Osterburg l Als die Osterburger Blasmusikanten am Sonntag für ihren Auftritt zum 25. Jubiläum in Osterburg auf dem Großen Markt aufbauten, guckten sie skeptisch in den Himmel. Wolken, Besuchermangel - davon fehlte ab 14 Uhr indes jede Spur. Sonne und Gäste satt!

Bürgermeister Nico Schulz war der erste Gratulant. Mit zittrigen Händen, weil er zugegebenermaßen die Runde im Fahrgeschäft mit den Prinzessinnen nicht vertragen hatte, überreichte eine Ehrenurkunde "in Würdigung des 25-jährigen Bestehens".

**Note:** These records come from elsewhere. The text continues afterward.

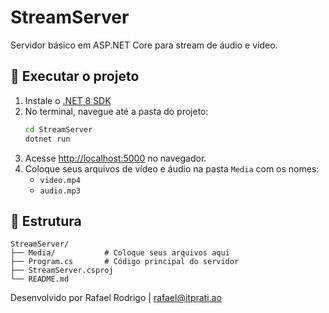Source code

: # StreamServer

Servidor básico em ASP.NET Core para stream de áudio e vídeo.

## 🚀 Executar o projeto

1. Instale o [.NET 8 SDK](https://dotnet.microsoft.com/download)
2. No terminal, navegue até a pasta do projeto:
   ```bash
   cd StreamServer
   dotnet run
   ```
3. Acesse [http://localhost:5000](http://localhost:5000) no navegador.
4. Coloque seus arquivos de vídeo e áudio na pasta `Media` com os nomes:
   - `video.mp4`
   - `audio.mp3`

## 📂 Estrutura

```
StreamServer/
├── Media/           # Coloque seus arquivos aqui
├── Program.cs       # Código principal do servidor
├── StreamServer.csproj
└── README.md
```

Desenvolvido por Rafael Rodrigo | rafael@itprati.ao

Aushängeschild der Biesestadt

Denn die Osterburger Blasmusikanten haben nicht nur die kulturelle Szene der Region geprägt und beeinflusst, sie sind zum Aushängeschild für Osterburg geworden. Kulturförderpreis und Eintrag ins goldene Buch der Stadt haben sie alles schon. Zu Recht. Auch internationalen Ruf haben sich die Musiker erarbeitet, gaben Konzerte unter anderem in Spanien, Tschechien, Finnland und Kanada. Wolfgang Tramp vom Ortschaftsrat Osterburg vertrat den einstigen Kulturhausleiter Horst Gerber und beglückwünschte stellvertretend für die Jubilare den heutigen Vereinsvorsitzenden Rüdiger Mallohn. So viele Veranstaltungen seien ohne die Blasmusikanten aus Osterburg nicht denkbar. Das sieht der Oldtimer-Stammtisch genauso, denn schließlich gehört die Gruppe zur "Maibowle" dazu wie der Waldmeister. "Heut` ist unser Ehrentag" sangen sie darum wenig später sowohl für die Mütter als auch für sich selber.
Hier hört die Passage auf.